Pierwszym krokiem elbląskich władz wojewódzkich po wprowadzeniu stanu wojennego w Polsce było internowanie regionalnych działaczy „S”. Listę przeznaczonych do internowania zaczęto tworzyć już w marcu 1981 r. po tzw. sprawie bydgoskiej. Jak szacuje Sławomir Cenckiewicz w publikacji Stan wojenny w Polsce 1981–1983, w całym województwie elbląskim aresztowano 6 osób, internowano łącznie 58 osób, z czego 10 od razu zwolniono „ze względów humanitarnych”. Od 13 do 31 grudnia 1981 r. oficerowie SB przeprowadzili 186 rozmów operacyjnych, zarówno z internowanymi, jak i z pozostającymi na wolności działaczami „Solidarności”. W reakcji na postępowanie władz w „Zamechu” (14 grudnia), WPK (14 grudnia), „Browarze” (15 grudnia) i Fabryce Domów (15 grudnia) zorganizowano strajki okupacyjne.

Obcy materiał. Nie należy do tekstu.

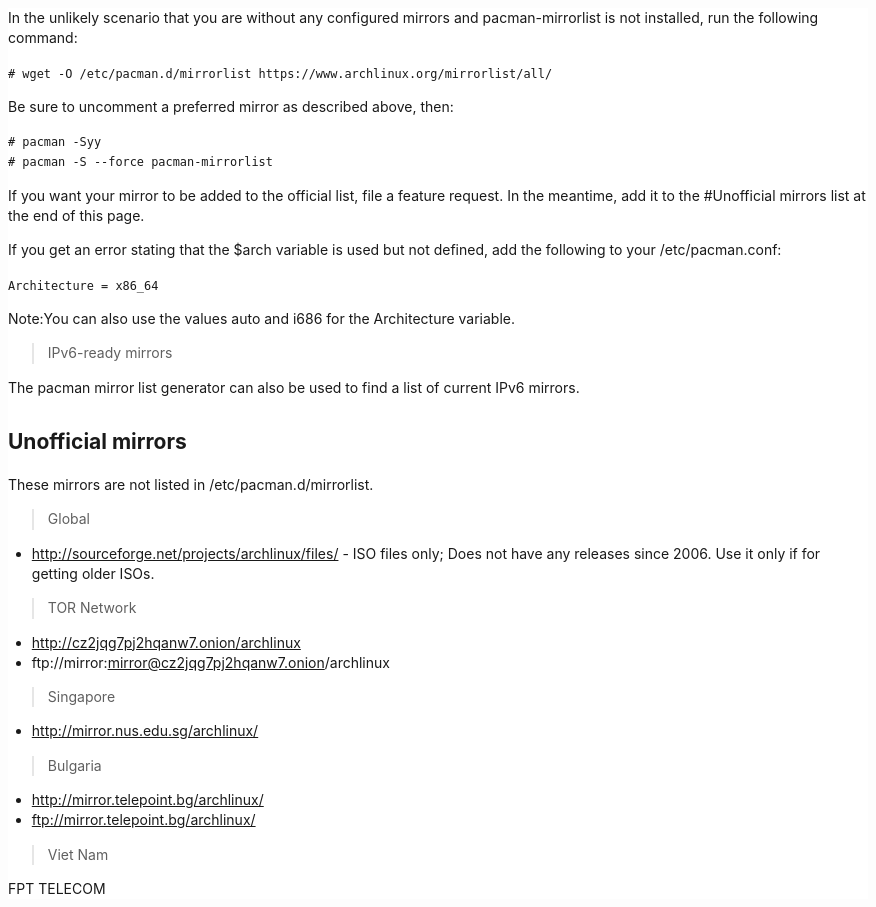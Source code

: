 In the unlikely scenario that you are without any configured mirrors and
pacman-mirrorlist is not installed, run the following command:

    # wget -O /etc/pacman.d/mirrorlist https://www.archlinux.org/mirrorlist/all/

Be sure to uncomment a preferred mirror as described above, then:

    # pacman -Syy
    # pacman -S --force pacman-mirrorlist

If you want your mirror to be added to the official list, file a feature
request. In the meantime, add it to the #Unofficial mirrors list at the
end of this page.

If you get an error stating that the $arch variable is used but not
defined, add the following to your /etc/pacman.conf:

    Architecture = x86_64

Note:You can also use the values auto and i686 for the Architecture
variable.

> IPv6-ready mirrors

The pacman mirror list generator can also be used to find a list of
current IPv6 mirrors.

Unofficial mirrors
------------------

These mirrors are not listed in /etc/pacman.d/mirrorlist.

> Global

-   http://sourceforge.net/projects/archlinux/files/ - ISO files only;
    Does not have any releases since 2006. Use it only if for getting
    older ISOs.

> TOR Network

-   http://cz2jqg7pj2hqanw7.onion/archlinux
-   ftp://mirror:mirror@cz2jqg7pj2hqanw7.onion/archlinux

> Singapore

-   http://mirror.nus.edu.sg/archlinux/

> Bulgaria

-   http://mirror.telepoint.bg/archlinux/
-   ftp://mirror.telepoint.bg/archlinux/

> Viet Nam

FPT TELECOM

Nie trwały one jednak długo i skończyły się 15 grudnia około godziny 22, kiedy po wspólnej decyzji I sekretarza KW PZPR Jerzego Prusieckiego, komendanta MO Zbigniewa Stańczyka i wojewody Józefa Sowy jednostki milicji otoczyły strajkujących.

Internowanie najważniejszych działaczy elbląskiego regionu „Solidarności”(m.in. Tadeusza Chmielewskiego, Ryszarda Kalinowskiego, Bogusława Szybalskiego, Kazimierza Szeszela) uniemożliwiło właściwie stworzenie konstruktywnego podziemia. Pierwsze próby uformowania konspiracyjnego komitetu strajkowego skończyły się więc niepowodzeniem, w wyniku którego aresztowano ośmiu działaczy „S”. Na początku stanu wojennego elbląskie WUSW zlikwidowało także pięcioosobową Tajną Komisję Zakładową WPK (przełom stycznia i lutego 1982 r.).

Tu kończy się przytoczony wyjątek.